According to Robertson, talent and inclusion is the lingua franca when it comes to talking with global partners, and those are the words that get leader's attention. "Too often," she said, "diversity comes across as a U.S. concept that's being imposed on another culture"—cultures with different issues, histories, laws and basic perceptions related to how individuals should act in the workforce.
Do those countries still have issues that U.S. observers would label as discrimination? Are there other pressing issue when it comes to sourcing and managing talent from varied backgrounds? Of course, but Robertson cautions practitioners operating outside of their home turf to learn where and when to pick their battles. Not only are inclusion and talent the buzzwords that get global leaders attention, but eventually they're the concepts that will make progress against initially intractable perceptions that may exists in those regions—but no guarantees. She stressed that no groundwork or briefing can prepare you for how other cultures view the world; you just have to experience it, knowing that many root concepts are too deeply ingrained to be changed.

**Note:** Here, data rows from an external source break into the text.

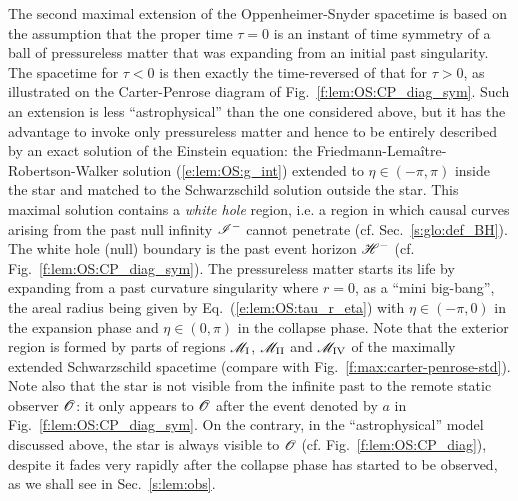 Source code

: The second maximal extension of the Oppenheimer-Snyder spacetime
is based on the assumption that the proper time $\tau=0$ is an instant of
time symmetry of a ball of pressureless matter that was expanding from an
initial past singularity. The spacetime for $\tau < 0$ is then exactly the
time-reversed of that for $\tau > 0$, as illustrated on the Carter-Penrose
diagram of Fig.~\ref{f:lem:OS:CP_diag_sym}.
Such an extension is less ``astrophysical'' than the one considered above, but
it has the advantage to invoke only pressureless matter
and hence to be entirely described by an exact solution of the Einstein equation:
the Friedmann-Lemaître-Robertson-Walker solution (\ref{e:lem:OS:g_int})
extended to $\eta \in (-\pi, \pi)$
inside the star and matched to the Schwarzschild solution
outside the star. This maximal solution contains a \emph{white hole} region,
i.e. a region in which causal curves arising from the
past null infinity $\mathscr{I}^-$ cannot penetrate (cf. Sec.~\ref{s:glo:def_BH}).
The white hole (null) boundary is the past event horizon $\mathscr{H}^-$ (cf. Fig.~\ref{f:lem:OS:CP_diag_sym}).
The pressureless matter starts its life by expanding from a past curvature singularity where $r=0$,
as a ``mini big-bang'',
the areal radius being given by Eq.~(\ref{e:lem:OS:tau_r_eta}) with $\eta\in (-\pi,0)$
in the expansion phase and $\eta \in (0, \pi)$ in the collapse phase.
Note that the exterior region is formed by parts of regions $\mathscr{M}_{\rm I}$,
$\mathscr{M}_{\rm II}$ and $\mathscr{M}_{\rm IV}$ of the maximally extended
Schwarzschild spacetime (compare with Fig.~\ref{f:max:carter-penrose-std}).
Note also that the star is not visible from the infinite past to the remote static observer
$\mathscr{O}$: it only appears to $\mathscr{O}$
after the event denoted by $a$ in Fig.~\ref{f:lem:OS:CP_diag_sym}.
On the contrary, in the ``astrophysical'' model discussed above,
the star is always visible to $\mathscr{O}$ (cf. Fig.~\ref{f:lem:OS:CP_diag}),
despite it fades very rapidly after the collapse phase has started to be observed,
as we shall see in Sec.~\ref{s:lem:obs}.

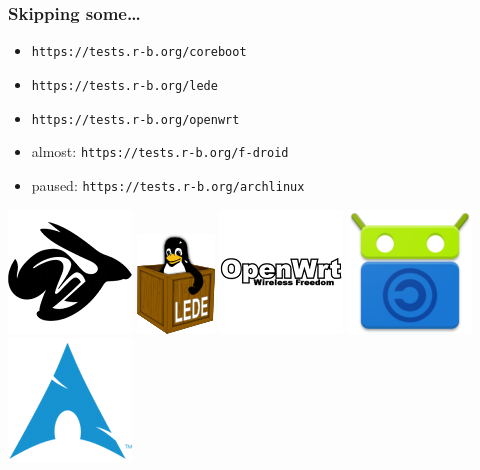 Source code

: \documentclass[14pt]{beamer}
\begin{document}
\begin{frame}
 \frametitle{Skipping some…}
 \begin{itemize}
  \item \texttt{https://tests.r-b.org/coreboot}
  \item \texttt{https://tests.r-b.org/lede}
  \item \texttt{https://tests.r-b.org/openwrt}
  \item almost: \texttt{https://tests.r-b.org/f-droid}
  \item paused: \texttt{https://tests.r-b.org/archlinux}
 \end{itemize}
 \begin{center}
  \includegraphics[height=0.13\paperheight]{images/coreboot.png}
  \hspace{0.05\paperwidth}
  \includegraphics[height=0.15\paperheight]{images/lede.png}
  \hspace{0.05\paperwidth}
  \includegraphics[height=0.3\paperheight]{images/openwrt.png}
  \hspace{0.05\paperwidth}
  \includegraphics[height=0.13\paperheight]{images/f-droid.png}
  \hspace{0.05\paperwidth}
  \includegraphics[height=0.13\paperheight]{images/archlinux.png}
\end{center}
\end{frame}
\end{document}

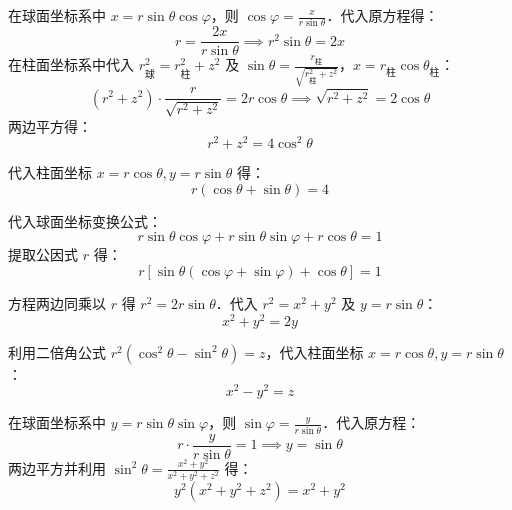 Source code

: \begin{solution}
    在球面坐标系中 $x = r \sin \theta \cos \varphi$，则 $\cos \varphi = \frac{x}{r \sin \theta}$．代入原方程得：
    \begin{equation}
        r = \frac{2x}{r \sin \theta} \implies r^2 \sin \theta = 2x
    \end{equation}
    在柱面坐标系中代入 $r_{\text{球}}^2 = r_{\text{柱}}^2 + z^2$ 及 $\sin \theta = \frac{r_{\text{柱}}}{\sqrt{r_{\text{柱}}^2 + z^2}}$，$x = r_{\text{柱}} \cos \theta_{\text{柱}}$：
    \begin{equation}
        (r^2 + z^2) \cdot \frac{r}{\sqrt{r^2 + z^2}} = 2r \cos \theta \implies \sqrt{r^2 + z^2} = 2 \cos \theta
    \end{equation}
    两边平方得：
    \begin{equation}
        \boxed{r^2 + z^2 = 4\cos^2 \theta}
    \end{equation}

    代入柱面坐标 $x = r \cos \theta, y = r \sin \theta$ 得：
    \begin{equation}
        \boxed{r (\cos \theta + \sin \theta) = 4}
    \end{equation}

    代入球面坐标变换公式：
    \begin{equation}
        r \sin \theta \cos \varphi + r \sin \theta \sin \varphi + r \cos \theta = 1
    \end{equation}
    提取公因式 $r$ 得：
    \begin{equation}
        \boxed{r [\sin \theta (\cos \varphi + \sin \varphi) + \cos \theta] = 1}
    \end{equation}

    方程两边同乘以 $r$ 得 $r^2 = 2r \sin \theta$．代入 $r^2 = x^2 + y^2$ 及 $y = r \sin \theta$：
    \begin{equation}
        \boxed{x^2 + y^2 = 2y}
    \end{equation}

    利用二倍角公式 $r^2 (\cos^2 \theta - \sin^2 \theta) = z$，代入柱面坐标 $x = r \cos \theta, y = r \sin \theta$：
    \begin{equation}
        \boxed{x^2 - y^2 = z}
    \end{equation}

    在球面坐标系中 $y = r \sin \theta \sin \varphi$，则 $\sin \varphi = \frac{y}{r \sin \theta}$．代入原方程：
    \begin{equation}
        r \cdot \frac{y}{r \sin \theta} = 1 \implies y = \sin \theta
    \end{equation}
    两边平方并利用 $\sin^2 \theta = \frac{x^2 + y^2}{x^2 + y^2 + z^2}$ 得：
    \begin{equation}
        \boxed{y^2 (x^2 + y^2 + z^2) = x^2 + y^2}
    \end{equation}
\end{solution}


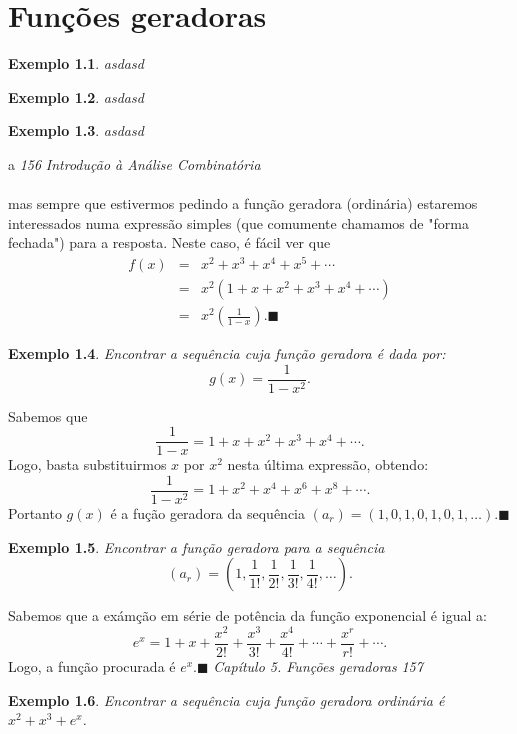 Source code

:\documentclass[a4paper,12pt]{book}
\newtheorem{exemplo}{Exemplo}[chapter]
\begin{document}
\chapter{Funções geradoras}
\begin{exemplo}
asdasd
\end{exemplo}
\begin{exemplo}
asdasd
\end{exemplo}
\begin{exemplo}
asdasd
\end{exemplo}
\newpage
a
\newpage
\thispagestyle{empty}
\hspace{-0.6cm}\textit{156}
\hfill
\textit{Introdução à Análise Combinatória}
\\\\
mas sempre que estivermos pedindo a função geradora (ordinária) estaremos interessados numa expressão simples (que comumente chamamos de "forma fechada") para a resposta. Neste caso, é fácil ver que
\begin{eqnarray}
f(x) & = & x^2+x^3+x^4+x^5+ \cdots \nonumber \\
& = &x^2(1+x+x^2+x^3+x^4+ \cdots ) \nonumber \\
& = & x^2\left(\frac{1}{1-x}\right).\blacksquare \nonumber 
\end{eqnarray}
\begin{exemplo}
Encontrar a sequência cuja função geradora é dada por:
$$g(x)=\frac{1}{1-x^2}.$$
\end{exemplo}
Sabemos que 
$$\frac{1}{1-x}=1+x+x^2+x^3+x^4+ \cdots .$$
Logo, basta substituirmos $x$ por $x^2$ nesta última expressão, obtendo:
$$\frac{1}{1-x^2}=1+x^2+x^4+x^6+x^8+ \cdots .$$
Portanto $g(x)$ é a fução geradora da sequência $(a_r)=(1,0,1,0,1,0,1,\dots).\blacksquare$
\begin{exemplo}\label{func:ger}
Encontrar a função geradora para a sequência
$$(a_r)=\left(1,\frac{1}{1!},\frac{1}{2!},\frac{1}{3!},\frac{1}{4!},\dots \right).$$
\end{exemplo}
Sabemos que a exámção em série de potência da função exponencial é igual a:
$$e^x=1+x+\frac{x^2}{2!}+\frac{x^3}{3!}+\frac{x^4}{4!}+\cdots +\frac{x^r}{r!}+\cdots .$$
Logo, a função procurada é $e^x.\blacksquare$
\newpage
\thispagestyle{empty}
\hspace{-0.6cm}\textit{Capítulo 5. Funções geradoras}
\hfill
\textit{157}
\\
\begin{exemplo}
Encontrar a sequência cuja função geradora ordinária é $ x^2+x^3+e^x$.
\end{exemplo}
\end{document}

And not only are talent and inclusion the keys to engaging global leaders, but they're also the concepts that bypass the fickleness of ever changing corporate strategies, making global efforts more sustainable. For this reason, Robertson recommends that talent and inclusion be the guiding principles for a single strategy—local and global. While specific talent needs and legal requirements may call for variations in administration of regional initiatives, these overriding principles are the foundation for a sustainable and accepted common language. Progress will be made when those more easily translatable principles are put into a customized talent plan for recruiting, developing and retaining that local leaders help to create and feel good about owning.